I first heard about LTYM a couple of years ago, and made a promise to myself that if it ever came to North Carolina, I would submit something.
This year, LTYM is being produced in Raleigh by KeAnne Hoeg and Marty Long. Several talented and brave women will take the stage at Kenan Auditorium on May 8 to read their pieces on motherhood for an audience of 275 people.
I wrote a piece that I love, and submitted it. I’m so excited to have gotten an audition, but y’all? Writers don’t prepare for auditions well.
Obviously I started by printing my piece so I could practice reading it. Our printer helped by refusing to print. Upon fiddling with it (read: pressing a bunch of buttons), I told Mark it appeared to be dead. Which was really strange given that I’d turned it on just five minutes before and it was fine.
I won’t tell you how long it took me to figure out that the damn thing had come unplugged.
Also?

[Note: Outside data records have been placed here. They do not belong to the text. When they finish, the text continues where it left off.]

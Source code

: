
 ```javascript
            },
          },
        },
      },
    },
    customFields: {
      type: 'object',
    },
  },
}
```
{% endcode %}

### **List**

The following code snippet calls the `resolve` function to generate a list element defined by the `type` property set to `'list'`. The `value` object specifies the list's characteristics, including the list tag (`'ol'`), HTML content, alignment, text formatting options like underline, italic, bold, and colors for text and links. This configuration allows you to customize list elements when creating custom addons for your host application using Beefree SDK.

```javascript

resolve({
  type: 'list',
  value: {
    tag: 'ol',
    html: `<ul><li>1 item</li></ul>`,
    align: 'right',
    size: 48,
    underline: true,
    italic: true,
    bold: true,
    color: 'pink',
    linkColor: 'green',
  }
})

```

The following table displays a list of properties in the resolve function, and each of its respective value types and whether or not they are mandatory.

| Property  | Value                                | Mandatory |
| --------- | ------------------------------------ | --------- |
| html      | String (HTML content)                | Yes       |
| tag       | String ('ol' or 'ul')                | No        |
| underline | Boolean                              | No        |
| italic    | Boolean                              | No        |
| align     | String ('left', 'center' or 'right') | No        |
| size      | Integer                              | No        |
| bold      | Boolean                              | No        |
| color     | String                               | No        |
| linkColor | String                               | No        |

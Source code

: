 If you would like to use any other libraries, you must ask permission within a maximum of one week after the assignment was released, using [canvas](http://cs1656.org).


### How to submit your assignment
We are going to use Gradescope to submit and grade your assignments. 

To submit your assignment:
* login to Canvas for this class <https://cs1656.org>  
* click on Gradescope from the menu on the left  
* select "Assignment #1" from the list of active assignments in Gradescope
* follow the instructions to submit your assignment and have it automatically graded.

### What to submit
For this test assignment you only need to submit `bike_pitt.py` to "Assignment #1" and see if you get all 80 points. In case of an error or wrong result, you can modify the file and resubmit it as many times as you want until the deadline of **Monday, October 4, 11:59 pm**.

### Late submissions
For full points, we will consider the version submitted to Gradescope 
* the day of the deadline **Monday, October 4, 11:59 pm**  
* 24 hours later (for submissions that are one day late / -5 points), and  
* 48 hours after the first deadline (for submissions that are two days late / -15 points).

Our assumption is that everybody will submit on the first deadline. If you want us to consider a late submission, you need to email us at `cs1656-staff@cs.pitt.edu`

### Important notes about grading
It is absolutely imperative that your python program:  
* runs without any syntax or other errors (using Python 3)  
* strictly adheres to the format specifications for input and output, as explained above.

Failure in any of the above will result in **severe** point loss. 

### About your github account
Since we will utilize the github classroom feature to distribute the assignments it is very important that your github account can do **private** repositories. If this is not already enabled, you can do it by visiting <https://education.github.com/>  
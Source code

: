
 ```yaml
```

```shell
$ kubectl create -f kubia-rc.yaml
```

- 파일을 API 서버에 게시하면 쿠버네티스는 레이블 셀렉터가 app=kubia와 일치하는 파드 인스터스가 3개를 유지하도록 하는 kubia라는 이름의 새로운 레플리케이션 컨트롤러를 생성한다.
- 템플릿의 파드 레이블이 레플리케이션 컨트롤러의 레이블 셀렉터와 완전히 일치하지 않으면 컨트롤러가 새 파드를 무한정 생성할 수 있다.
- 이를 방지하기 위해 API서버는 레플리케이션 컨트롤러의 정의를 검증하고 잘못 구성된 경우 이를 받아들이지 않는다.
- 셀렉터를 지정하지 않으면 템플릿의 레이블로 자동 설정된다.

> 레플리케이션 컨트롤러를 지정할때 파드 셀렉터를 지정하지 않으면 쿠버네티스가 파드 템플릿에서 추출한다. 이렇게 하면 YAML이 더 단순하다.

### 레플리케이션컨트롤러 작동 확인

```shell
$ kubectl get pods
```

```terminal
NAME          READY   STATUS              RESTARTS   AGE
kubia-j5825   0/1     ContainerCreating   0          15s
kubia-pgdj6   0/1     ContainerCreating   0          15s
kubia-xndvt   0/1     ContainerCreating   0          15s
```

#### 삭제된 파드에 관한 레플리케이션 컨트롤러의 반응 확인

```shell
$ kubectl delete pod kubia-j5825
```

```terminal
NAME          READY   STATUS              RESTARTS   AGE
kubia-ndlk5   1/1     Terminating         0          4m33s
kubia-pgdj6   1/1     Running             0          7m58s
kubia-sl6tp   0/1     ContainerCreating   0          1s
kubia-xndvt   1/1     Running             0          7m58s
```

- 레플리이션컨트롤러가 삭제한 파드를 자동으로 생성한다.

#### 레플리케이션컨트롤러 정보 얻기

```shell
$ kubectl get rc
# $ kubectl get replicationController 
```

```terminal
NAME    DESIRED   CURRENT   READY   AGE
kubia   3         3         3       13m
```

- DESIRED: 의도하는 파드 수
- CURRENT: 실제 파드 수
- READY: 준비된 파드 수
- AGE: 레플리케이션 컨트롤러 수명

Nobody would admit to unplugging it. My guess is that it had something to do with the twin six year olds running around the house.
After printing the piece and practicing, I decided I needed new lipstick and headed to the mall. Which was fine until I also decided I needed new jeans.
Warning: do not, ever, under any circumstances, do anything which requires you to be in front of a three way mirror trying on jeans the day before your LTYM audition.
If you are stupid enough to do so, do not wear a sorority t-shirt with a 1998 date stamped proudly on the front. Because then you must be prepared to resist the urge to clobber the 22 year old sales associates who say, “Wow, we were just talking about whether we could still wear our sorority t-shirts!” and “Wow, you don’t look that old!”
Also, if you happen to be married to a litigator and are practicing your readings on him, think twice about asking him to give you a brief Q&A practice session afterwards. Mark cross-examined the hell out of me.
On the bright side, I feel prepared for pretty much any question that might come my way. Whether remotely relevant or not.
And I now own a pair of jeans that are long enough, not faded or ripped, and make me want to chant “I’m sexy and I know it” as I walk.
Worth the trauma.
Wish me luck.
Or a broken leg.
Or both.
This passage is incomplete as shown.